What is CCKM, and how does it affect Fast and Secure Roaming?
Some applications that run on a client device may require fast roaming between Access Points (APs). Voice applications, for example, require seamless roaming to prevent delays and gaps in conversation. Support for fast roaming is available for LEAP-enabled clients in Install Wizard version 1.1 or later.
CCKM Fast Secure Roaming
CCKM (Cisco Centralized Key Management) fast secure roaming is enabled automatically for CB21AG and PI21AG clients using WPA/WPA2/CCKM with LEAP, EAP-FAST, EAP-TLS, PEAP (EAP-GTC), or PEAP (EAP-MSCHAP V2). However, this feature must be enabled on the access point.
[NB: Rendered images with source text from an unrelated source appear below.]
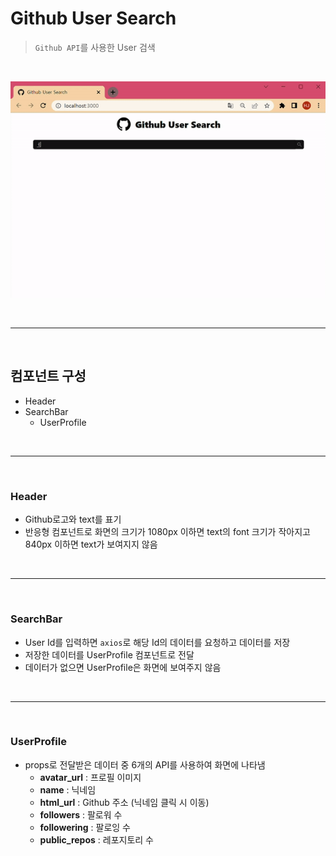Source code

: # **Github User Search**

> `Github API`를 사용한 User 검색

<br>

![github](./github.gif)

<br>
<hr>
<br>

## 컴포넌트 구성

 - Header
 - SearchBar
   - UserProfile

<br>
<hr>
<br>

### **Header**

 - Github로고와 text를 표기
 - 반응형 컴포넌트로 화면의 크기가 1080px 이하면 text의 font 크기가 작아지고 840px 이하면 text가 보여지지 않음

<br>
<hr>
<br>

### **SearchBar**

 - User Id를 입력하면 `axios`로 해당 Id의 데이터를 요청하고 데이터를 저장
 - 저장한 데이터를 UserProfile 컴포넌트로 전달
 - 데이터가 없으면 UserProfile은 화면에 보여주지 않음

<br>
<hr>
<br>

### **UserProfile**

 - props로 전달받은 데이터 중 6개의 API를 사용하여 화면에 나타냄
    - **avatar_url** : 프로필 이미지
    - **name** : 닉네임
    - **html_url** : Github 주소 (닉네임 클릭 시 이동)
    - **followers** : 팔로워 수
    - **followering** : 팔로잉 수
    - **public_repos** : 레포지토리 수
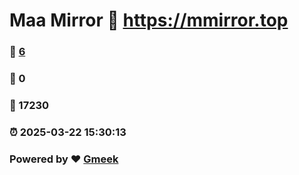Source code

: # Maa Mirror :link: https://mmirror.top 
### :page_facing_up: [6](https://mmirror.top/tag.html) 
### :speech_balloon: 0 
### :hibiscus: 17230 
### :alarm_clock: 2025-03-22 15:30:13 
### Powered by :heart: [Gmeek](https://github.com/Meekdai/Gmeek)
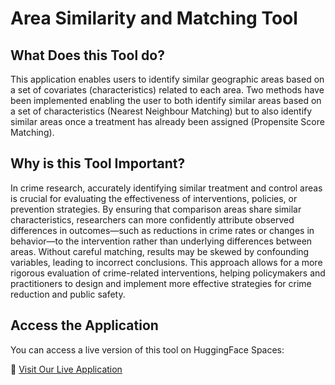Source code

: # Area Similarity and Matching Tool

## What Does this Tool do?

This application enables users to identify similar geographic areas based on a set of covariates (characteristics) related to each area. Two methods have been implemented enabling the user to both identify similar areas based on a set of characteristics (Nearest Neighbour Matching) but to also identify similar areas once a treatment has already been assigned (Propensite Score Matching).

## Why is this Tool Important?

In crime research, accurately identifying similar treatment and control areas is crucial for evaluating the effectiveness of interventions, policies, or prevention strategies. By ensuring that comparison areas share similar characteristics, researchers can more confidently attribute observed differences in outcomes—such as reductions in crime rates or changes in behavior—to the intervention rather than underlying differences between areas. Without careful matching, results may be skewed by confounding variables, leading to incorrect conclusions. This approach allows for a more rigorous evaluation of crime-related interventions, helping policymakers and practitioners to design and implement more effective strategies for crime reduction and public safety.

## Access the Application

You can access a live version of this tool on HuggingFace Spaces:

🤗 [Visit Our Live Application](https://huggingface.co/spaces/MOAPC-DS/Area_Similarity_and_Matching_Application)

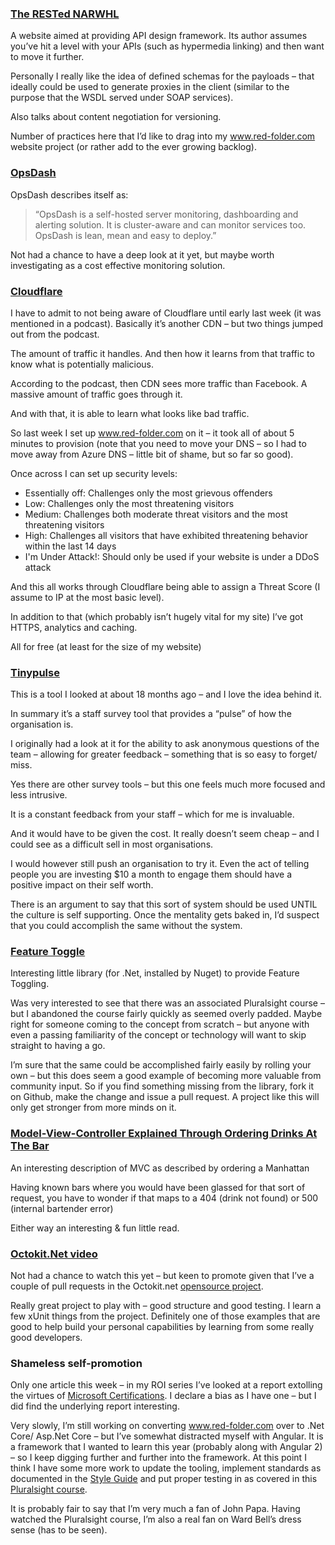 ### [The RESTed NARWHL](http://www.narwhl.com/)
A website aimed at providing API design framework.  Its author assumes you’ve hit a level with your APIs (such as hypermedia linking) and then want to move it further.

Personally I really like the idea of defined schemas for the payloads – that ideally could be used to generate proxies in the client (similar to the purpose that the WSDL served under SOAP services).

Also talks about content negotiation for versioning.

Number of practices here that I’d like to drag into my www.red-folder.com website project (or rather add to the ever growing backlog).

### [OpsDash](https://www.opsdash.com/)
OpsDash describes itself as:
<blockquote class="tr_bq">“OpsDash is a self-hosted server monitoring, dashboarding and alerting solution. It is cluster-aware and can monitor services too. OpsDash is lean, mean and easy to deploy.”</blockquote>Not had a chance to have a deep look at it yet, but maybe worth investigating as a cost effective monitoring solution.

### [Cloudflare](http://www.cloudflare.com/)
I have to admit to not being aware of Cloudflare until early last week (it was mentioned in a podcast).
Basically it’s another CDN – but two things jumped out from the podcast.

The amount of traffic it handles.  And then how it learns from that traffic to know what is potentially malicious.

According to the podcast, then CDN sees more traffic than Facebook.  A massive amount of traffic goes through it.

And with that, it is able to learn what looks like bad traffic.

So last week I set up www.red-folder.com on it – it took all of about 5 minutes to provision (note that you need to move your DNS – so I had to move away from Azure DNS – little bit of shame, but so far so good).

Once across I can set up security levels:


* Essentially off: Challenges only the most grievous offenders
* Low: Challenges only the most threatening visitors
* Medium: Challenges both moderate threat visitors and the most threatening visitors
* High: Challenges all visitors that have exhibited threatening behavior within the last 14 days
* I'm Under Attack!: Should only be used if your website is under a DDoS attack


And this all works through Cloudflare being able to assign a Threat Score (I assume to IP at the most basic level).

In addition to that (which probably isn’t hugely vital for my site) I’ve got HTTPS, analytics and caching.

All for free (at least for the size of my website)

### [Tinypulse](https://www.tinypulse.com/)
This is a tool I looked at about 18 months ago – and I love the idea behind it.

In summary it’s a staff survey tool that provides a “pulse” of how the organisation is.

I originally had a look at it for the ability to ask anonymous questions of the team – allowing for greater feedback – something that is so easy to forget/ miss.

Yes there are other survey tools – but this one feels much more focused and less intrusive.

It is a constant feedback from your staff – which for me is invaluable.

And it would have to be given the cost.  It really doesn’t seem cheap – and I could see as a difficult sell in most organisations.

I would however still push an organisation to try it.  Even the act of telling people you are investing $10 a month to engage them should have a positive impact on their self worth.

There is an argument to say that this sort of system should be used UNTIL the culture is self supporting.  Once the mentality gets baked in, I’d suspect that you could accomplish the same without the system.

### [Feature Toggle](https://github.com/jason-roberts/FeatureToggle/)
Interesting little library (for .Net, installed by Nuget) to provide Feature Toggling.

Was very interested to see that there was an associated Pluralsight course – but I abandoned the course fairly quickly as seemed overly padded.  Maybe right for someone coming to the concept from scratch – but anyone with even a passing  familiarity of the concept or technology will want to skip straight to having a go.

I’m sure that the same could be accomplished fairly easily by rolling your own – but this does seem a good example of becoming more valuable from community input.  So if you find something missing from the library, fork it on Github, make the change and issue a pull request.  A project like this will only get stronger from more minds on it.

### [Model-View-Controller Explained Through Ordering Drinks At The Bar](https://medium.freecodecamp.com/model-view-controller-mvc-explained-through-ordering-drinks-at-the-bar-efcba6255053#.ytil1f3mw)
An interesting description of MVC as described by ordering a Manhattan

Having known bars where you would have been glassed for that sort of request, you have to wonder if that maps to a 404 (drink not found) or 500 (internal bartender error)

Either way an interesting &amp; fun little read.

### [Octokit.Net video](https://channel9.msdn.com/events/dotnetConf/2016/A-Lap-Around-OctoKitNET)
Not had a chance to watch this yet – but keen to promote given that I’ve a couple of pull requests in the Octokit.net [opensource project](https://github.com/octokit/octokit.net).

Really great project to play with – good structure and good testing.  I learn a few xUnit things from the project.  Definitely one of those examples that are good to help build your personal capabilities by learning from some really good developers.

### Shameless self-promotion
Only one article this week – in my ROI series I’ve looked at a report extolling the virtues of [Microsoft Certifications](https://www.linkedin.com/pulse/roi-microsoft-certifications-mark-taylor).  I declare a bias as I have one – but I did find the underlying report interesting.

Very slowly, I’m still working on converting www.red-folder.com over to .Net Core/ Asp.Net Core – but I’ve somewhat distracted myself with Angular.  It is a framework that I wanted to learn this year (probably along with Angular 2) – so I keep digging further and further into the framework.  At this point I think I have some more work to update the tooling, implement standards as documented in the [Style Guide](https://github.com/johnpapa/angular-styleguide/tree/master/a1) and put proper testing in as covered in this [Pluralsight course](https://app.pluralsight.com/library/courses/play-by-play-angular-testing-papa-bell/table-of-contents).

It is probably fair to say that I’m very much a fan of John Papa.  Having watched the Pluralsight course, I’m also a real fan on Ward Bell’s dress sense (has to be seen).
During normal operation, EAP-enabled clients mutually authenticate with a new access point by performing a complete EAP authentication, including communication with the main RADIUS server. However, when you configure your wireless LAN for CCKM fast secure roaming, EAP-enabled clients securely roam from one access point to another without the need to reauthenticate with the RADIUS server. Using Cisco Centralized Key Management (CCKM), an access point that is configured for wireless domain services (WDS) uses a fast rekeying technique that enables Cisco client devices to roam from one access point to another typically in under 150 milliseconds (ms). CCKM fast secure roaming ensures that there is no perceptible delay in time-sensitive applications such as wireless Voice over IP (VoIP), enterprise resource planning (ERP), or Citrix-based solutions.
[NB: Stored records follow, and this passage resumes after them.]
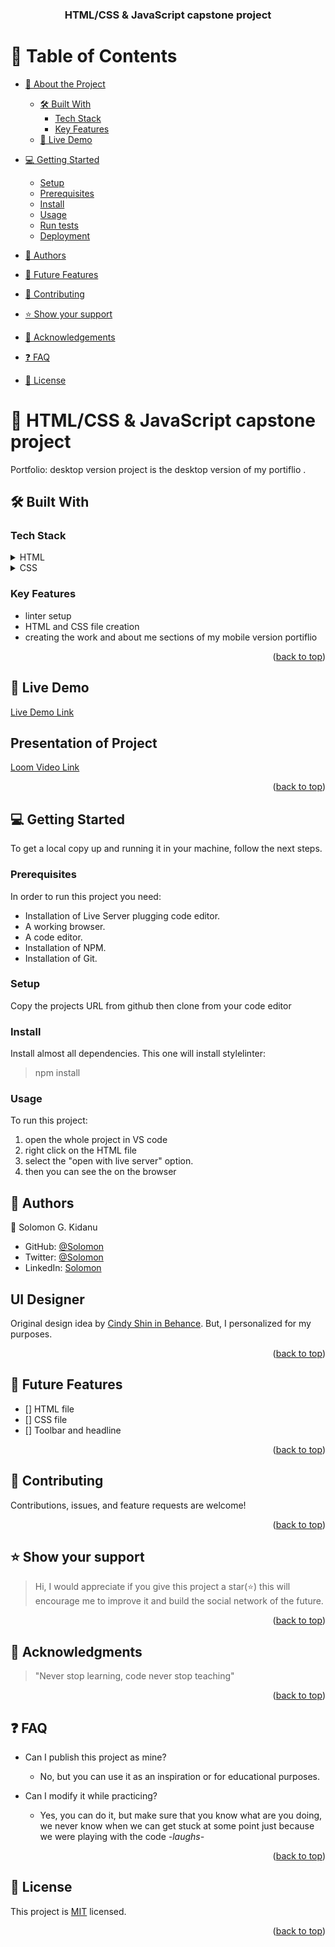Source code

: <a name="readme-top"></a>

<div align="center">
  <h3><b>HTML/CSS & JavaScript capstone project</b></h3>
</div>

# 📗 Table of Contents

- [📖 About the Project](#about-project)
  - [🛠 Built With](#built-with)
    - [Tech Stack](#tech-stack)
    - [Key Features](#key-features)
  - [🚀 Live Demo](#live-demo)
- [💻 Getting Started](#getting-started)
  - [Setup](#setup)
  - [Prerequisites](#prerequisites)
  - [Install](#install)
  - [Usage](#usage)
  - [Run tests](#run-tests)
  - [Deployment](#triangular_flag_on_post-deployment)
- [👥 Authors](#authors)
- [🔭 Future Features](#future-features)

- [🤝 Contributing](#contributing)
- [⭐️ Show your support](#support)
- [🙏 Acknowledgements](#acknowledgements)
- [❓ FAQ](#faq)
- [📝 License](#license)

# 📖 HTML/CSS & JavaScript capstone project <a name="about-project"></a>

Portfolio: desktop version  project is the desktop version of my portiflio .

## 🛠 Built With <a name="built-with"></a>

### Tech Stack <a name="tech-stack"></a>

<details>
  <summary>HTML</summary>
  <ul>
    <li><a href="NA">NA</a></li>
  </ul>
</details>
<details>
  <summary>CSS</summary>
  <ul>
    <li><a href="NA">NA</a></li>
  </ul>
</details>

### Key Features <a name="key-features"></a>

- linter setup
- HTML and CSS file creation
- creating the work and about me sections of my mobile version portiflio
<p align="right">
(<a href="#readme-top">back to top</a>)</p>

## 🚀 Live Demo <a name="live-demo"></a>

[Live Demo Link](https://solog0039.github.io/capstone-project1.github.io/)

## Presentation of Project
[Loom Video Link](https://www.loom.com/share/de42a95b30174329a1a534b585346bc2)

  <p align="right">(<a href="#readme-top">back to top</a>)</p>

  ## 💻 Getting Started <a name="getting-started"></a>

  To get a local copy up and running it in your machine, follow the next steps.

  ### Prerequisites

  In order to run this project you need:

- Installation of Live Server plugging code editor.
- A working browser.
- A code editor.
- Installation of NPM.
- Installation of Git.
  
### Setup

Copy the projects URL from github then clone from your code editor

### Install

Install almost all dependencies.
This one will install stylelinter:

> npm install

### Usage

To run this project:
 1. open the whole project in VS code 
 2. right click on the HTML file
 3. select the "open with live server" option.
 4. then you can see the on the browser


## 👥 Authors <a name="authors"></a>

👤 Solomon G. Kidanu

- GitHub: [@Solomon](https://github.com/solog0039)
- Twitter: [@Solomon](https://twitter.com/Solomon57320119)
- LinkedIn: [Solomon](www.linkedin.com/in/solomon-kidanu-62a994232)

## UI Designer

Original design idea by [Cindy Shin in Behance](https://www.behance.net/adagio07). But, I personalized for my purposes.

<p align="right">(<a href="#readme-top">back to top</a>)</p>

## 🔭 Future Features <a name="future-features"></a>

- [] HTML file
- [] CSS file
- [] Toolbar and headline 

<p align="right">(<a href="#readme-top">back to top</a>)</p>

## 🤝 Contributing <a name="contributing"></a>

Contributions, issues, and feature requests are welcome!

<p align="right">(<a href="#readme-top">back to top</a>)</p>

## ⭐️ Show your support <a name="support"></a>

> Hi, I would appreciate if you give this project a star(⭐️) this will encourage me to improve it and build the social network of the future.

<p align="right">(<a href="#readme-top">back to top</a>)</p>

## 🙏 Acknowledgments <a name="acknowledgements"></a>

> "Never stop learning, code never stop teaching"

<p align="right">(<a href="#readme-top">back to top</a>)</p>

## ❓ FAQ <a name="faq"></a>

- Can I publish this project as mine?

  - No, but you can use it as an inspiration or for educational purposes.

- Can I modify it while practicing?

  - Yes, you can do it, but make sure that you know what are you doing, we never know when we can get stuck at some point just because we were playing with the code _-laughs-_

  <p align="right">(<a href="#readme-top">back to top</a>)</p>

## 📝 License <a name="license"></a>

This project is [MIT](./LICENSE) licensed.

<p align="right">(<a href="#readme-top">back to top</a>)</p>
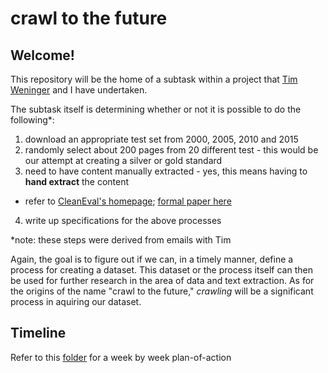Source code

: crawl to the future
===================

Welcome!
--------

This repository will be the home of a subtask within a project that [Tim Weninger](http://www3.nd.edu/~tweninge/) and I have undertaken. 

The subtask itself is determining whether or not it is possible to do the following*:

1. download an appropriate test set from 2000, 2005, 2010 and 2015
2. randomly select about 200 pages from 20 different test - this would be our attempt at creating a silver or gold standard
3. need to have content manually extracted - yes, this means having to **hand extract** the content
  * refer to [CleanEval's homepage](http://cleaneval.sigwac.org.uk/); [formal paper here](http://cleaneval.sigwac.org.uk/lrec08-cleaneval.pdf)
4. write up specifications for the above processes

*note: these steps were derived from emails with Tim

Again, the goal is to figure out if we can, in a timely manner, define a process for creating a dataset. This dataset or the process itself can then be used for further research in the area of data and text extraction. As for the origins of the name "crawl to the future," *crawling* will be a significant process in aquiring our dataset.

Timeline
--------

Refer to this [folder](https://github.com/rodricios/crawl-to-the-future/tree/master/timelines) for a week by week plan-of-action
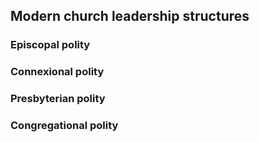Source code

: ## Modern church leadership structures

### Episcopal polity

### Connexional polity

### Presbyterian polity

### Congregational polity
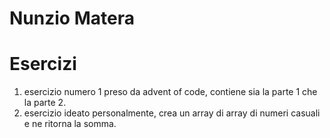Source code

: # Nunzio Matera

# Esercizi
1. esercizio numero 1 preso da advent of code, contiene sia la parte 1 che la parte 2.
2. esercizio ideato personalmente, crea un array di array di numeri casuali e ne ritorna la somma.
If you want to enable CCKM fast secure roaming on the client adapter, you must choose the WPA/WPA2/CCKM security option on the Profile Management (Security) window, regardless of whether you want the adapter to use WPA or WPA2. The configuration of the access point to which your client adapter associates determines whether CCKM will be used with 802.1x, WPA, or WPA2.
Access points must use Cisco IOS Release 12.2(11)JA or later to enable CCKM fast secure roaming. Refer to the documentation for your access point for instructions on enabling this feature.
The Microsoft Wireless Configuration Manager and the Microsoft 802.1X supplicant, if installed, must be disabled in order for CCKM fast secure roaming to operate correctly. If your computer is running Windows XP and you chose to configure your client adapter using ADU during installation, these features should already be disabled. Similarly, if your computer is running Windows 2000, the Microsoft 802.1X supplicant, if installed, should already be disabled. Refer to Chapter 10, if you need additional information.
Cisco Centralized Key Management (CCKM) helps to improve roaming. Only the client can initiate the roaming process, which depends on factors such as these:
- Overlap between APs
- Distance between APs
- Channel, signal strength, and load on the AP
- Data rates and output power
A wireless client that starts to search for a stronger signal depends on its roaming algorithm, which is different for different client cards. A Cisco wireless client card continualy scans for a better AP. This causes the client card to look for a better AP when the signal strength of its associated AP is less than the specified value.
The user can specify the time and signal strength in ACU version 6.1 or later, which is included in Install Wizard version 1.1 or later.
CCKM-authenticated client devices can roam from one AP to another without any perceptible delay during reassociation. An AP on the network provides Wireless Domain Services (WDS) and creates a cache of security credentials for CCKM-enabled client devices on the subnet. The WDS APs cache of credentials dramatically reduces the time required for re-association when a CCKM-enabled client device roams to a new AP. When a client device roams, the WDS AP forwards the client's security credentials to the new AP. The re-association process is reduced to a two-packet exchange between the roaming client and the new AP. Roaming clients reassociate so quickly that there is no perceptible delay in voice or other time-sensitive applications.
CCKM (Cisco Centralized Key Management)
Wireless Domain Services (WDS)
CCKM settings can be configured on both the AP (Cisco IOS ) and the client. CCKM is not supported on Vx-works-based APs.